Action item:
Would you please give the entries again word for word, with no images in your copy?

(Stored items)
- - - - -

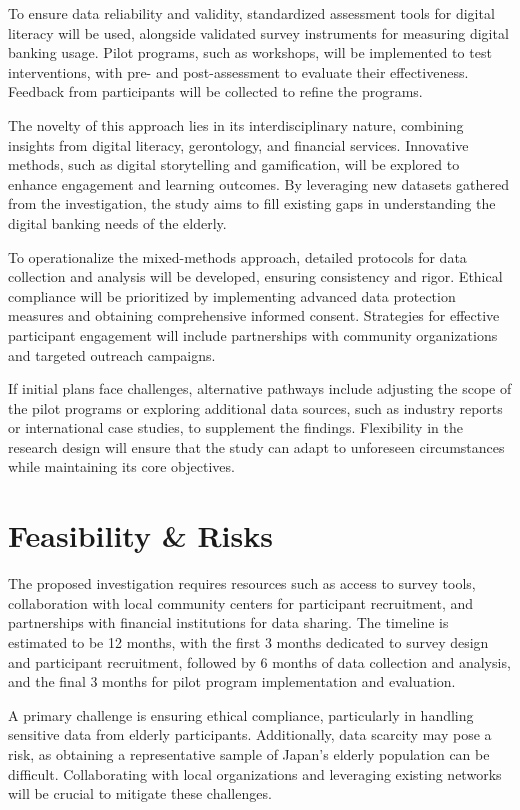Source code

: \documentclass{article} %
\begin{document}
To ensure data reliability and validity, standardized assessment tools for digital literacy will be used, alongside validated survey instruments for measuring digital banking usage. Pilot programs, such as workshops, will be implemented to test interventions, with pre- and post-assessment to evaluate their effectiveness. Feedback from participants will be collected to refine the programs.

The novelty of this approach lies in its interdisciplinary nature, combining insights from digital literacy, gerontology, and financial services. Innovative methods, such as digital storytelling and gamification, will be explored to enhance engagement and learning outcomes. By leveraging new datasets gathered from the investigation, the study aims to fill existing gaps in understanding the digital banking needs of the elderly.

To operationalize the mixed-methods approach, detailed protocols for data collection and analysis will be developed, ensuring consistency and rigor. Ethical compliance will be prioritized by implementing advanced data protection measures and obtaining comprehensive informed consent. Strategies for effective participant engagement will include partnerships with community organizations and targeted outreach campaigns.

If initial plans face challenges, alternative pathways include adjusting the scope of the pilot programs or exploring additional data sources, such as industry reports or international case studies, to supplement the findings. Flexibility in the research design will ensure that the study can adapt to unforeseen circumstances while maintaining its core objectives.

\section{Feasibility \& Risks}
\label{sec:feasibility}
The proposed investigation requires resources such as access to survey tools, collaboration with local community centers for participant recruitment, and partnerships with financial institutions for data sharing. The timeline is estimated to be 12 months, with the first 3 months dedicated to survey design and participant recruitment, followed by 6 months of data collection and analysis, and the final 3 months for pilot program implementation and evaluation.

A primary challenge is ensuring ethical compliance, particularly in handling sensitive data from elderly participants. Additionally, data scarcity may pose a risk, as obtaining a representative sample of Japan's elderly population can be difficult. Collaborating with local organizations and leveraging existing networks will be crucial to mitigate these challenges.
\end{document}

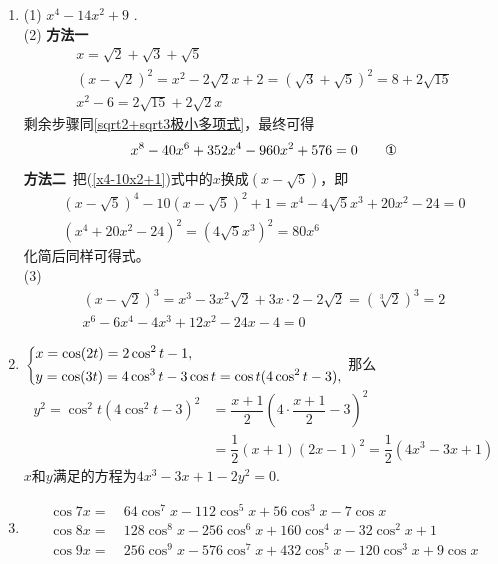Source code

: \begin{enumerate}[label={\textbf{\thechapter.\arabic*}},leftmargin=
    \inteval{\myenumleftmargin}pt]
\item (1) $ x^4-14x^2+9 $ .\\
(2) \textbf{方法一}\ 
\begin{gather*}
    x= \sqrt{2}+\sqrt{3}+\sqrt{5} \\
    (x-\sqrt{2})^2=x^2-2\sqrt{2}x+2= (\sqrt{3}+\sqrt{5})^2= 8+2\sqrt{15} \\
    x^2-6=2\sqrt{15}+2\sqrt{2}x
\end{gather*}
剩余步骤同\ref{sqrt2+sqrt3极小多项式}，最终可得
\begin{align}
    x^8-40x^6+352x^4-960x^2+576=0  \tag*{\ding{172}}
\end{align}
\textbf{方法二}\ 把(\ref{x4-10x2+1})式中的$ x $换成$ (x-\sqrt{5}) $，即
\begin{gather*}
    (x-\sqrt{5})^4-10(x-\sqrt{5})^2+1=x^4-4\sqrt{5}x^3+20x^2-24=0\\
    (x^4+20x^2-24)^2=(4\sqrt{5}x^3)^2=80x^6
\end{gather*}
化简后同样可得式。 \\
(3)
\begin{gather*}
    (x-\sqrt{2})^3=x^3-3x^2\sqrt{2}+3x\cdot 2-2\sqrt{2}=(\sqrt[3]{2})^3=2 \\
    x^6-6x^4-4x^3+12x^2-24x-4=0
\end{gather*}

\item $ \begin{dcases}
    x=\cos(2t)=2\cos^2t-1 ,\\
    y=\cos(3t)=4\cos^3t-3\cos t=\cos t(4\cos^2t-3),
\end{dcases} $ 那么
\begin{align*}
    y^2=\cos^2 t(4\cos^2t-3)^2 &=
    \dfrac{x+1}{2}\left(4\cdot \dfrac{x+1}{2} -3\right)^2 \\
    &= \dfrac{1}{2}(x+1)(2x-1)^2=\dfrac{1}{2}(4x^3-3x+1) 
\end{align*}
$x$和$y$满足的方程为$ 4x^3-3x+1-2y^2=0 $.

\item
\begin{align*}
   \cos 7x=&\ 64\cos^7x-112\cos^5x+56\cos^3x-7\cos x \\
   \cos 8x=&\ 128\cos^8x-256\cos^6x+160\cos^4x-32\cos^2x+1 \\
   \cos 9x=&\ 256\cos^9x-576\cos^7x+432\cos^5x-120\cos^3x+9\cos x
\end{align*}


\end{enumerate}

- - - - -

Exercise solution:
Source code

: \documentclass{article} %
\begin{document}
To ensure data reliability and validity, standardized assessment tools for digital literacy will be used, alongside validated survey instruments for measuring digital banking usage. Pilot programs, such as workshops, will be implemented to test interventions, with pre- and post-assessment to evaluate their effectiveness. Feedback from participants will be collected to refine the programs.

The novelty of this approach lies in its interdisciplinary nature, combining insights from digital literacy, gerontology, and financial services. Innovative methods, such as digital storytelling and gamification, will be explored to enhance engagement and learning outcomes. By leveraging new datasets gathered from the investigation, the study aims to fill existing gaps in understanding the digital banking needs of the elderly.

To operationalize the mixed-methods approach, detailed protocols for data collection and analysis will be developed, ensuring consistency and rigor. Ethical compliance will be prioritized by implementing advanced data protection measures and obtaining comprehensive informed consent. Strategies for effective participant engagement will include partnerships with community organizations and targeted outreach campaigns.

If initial plans face challenges, alternative pathways include adjusting the scope of the pilot programs or exploring additional data sources, such as industry reports or international case studies, to supplement the findings. Flexibility in the research design will ensure that the study can adapt to unforeseen circumstances while maintaining its core objectives.

\section{Feasibility \& Risks}
\label{sec:feasibility}
The proposed investigation requires resources such as access to survey tools, collaboration with local community centers for participant recruitment, and partnerships with financial institutions for data sharing. The timeline is estimated to be 12 months, with the first 3 months dedicated to survey design and participant recruitment, followed by 6 months of data collection and analysis, and the final 3 months for pilot program implementation and evaluation.

A primary challenge is ensuring ethical compliance, particularly in handling sensitive data from elderly participants. Additionally, data scarcity may pose a risk, as obtaining a representative sample of Japan's elderly population can be difficult. Collaborating with local organizations and leveraging existing networks will be crucial to mitigate these challenges.
\end{document}

Source code

: \begin{enumerate}[label={\textbf{\thechapter.\arabic*}},leftmargin=
    \inteval{\myenumleftmargin}pt]
\item (1) $ x^4-14x^2+9 $ .\\
(2) \textbf{方法一}\ 
\begin{gather*}
    x= \sqrt{2}+\sqrt{3}+\sqrt{5} \\
    (x-\sqrt{2})^2=x^2-2\sqrt{2}x+2= (\sqrt{3}+\sqrt{5})^2= 8+2\sqrt{15} \\
    x^2-6=2\sqrt{15}+2\sqrt{2}x
\end{gather*}
剩余步骤同\ref{sqrt2+sqrt3极小多项式}，最终可得
\begin{align}
    x^8-40x^6+352x^4-960x^2+576=0  \tag*{\ding{172}}
\end{align}
\textbf{方法二}\ 把(\ref{x4-10x2+1})式中的$ x $换成$ (x-\sqrt{5}) $，即
\begin{gather*}
    (x-\sqrt{5})^4-10(x-\sqrt{5})^2+1=x^4-4\sqrt{5}x^3+20x^2-24=0\\
    (x^4+20x^2-24)^2=(4\sqrt{5}x^3)^2=80x^6
\end{gather*}
化简后同样可得式。 \\
(3)
\begin{gather*}
    (x-\sqrt{2})^3=x^3-3x^2\sqrt{2}+3x\cdot 2-2\sqrt{2}=(\sqrt[3]{2})^3=2 \\
    x^6-6x^4-4x^3+12x^2-24x-4=0
\end{gather*}

\item $ \begin{dcases}
    x=\cos(2t)=2\cos^2t-1 ,\\
    y=\cos(3t)=4\cos^3t-3\cos t=\cos t(4\cos^2t-3),
\end{dcases} $ 那么
\begin{align*}
    y^2=\cos^2 t(4\cos^2t-3)^2 &=
    \dfrac{x+1}{2}\left(4\cdot \dfrac{x+1}{2} -3\right)^2 \\
    &= \dfrac{1}{2}(x+1)(2x-1)^2=\dfrac{1}{2}(4x^3-3x+1) 
\end{align*}
$x$和$y$满足的方程为$ 4x^3-3x+1-2y^2=0 $.

\item
\begin{align*}
   \cos 7x=&\ 64\cos^7x-112\cos^5x+56\cos^3x-7\cos x \\
   \cos 8x=&\ 128\cos^8x-256\cos^6x+160\cos^4x-32\cos^2x+1 \\
   \cos 9x=&\ 256\cos^9x-576\cos^7x+432\cos^5x-120\cos^3x+9\cos x
\end{align*}


\end{enumerate}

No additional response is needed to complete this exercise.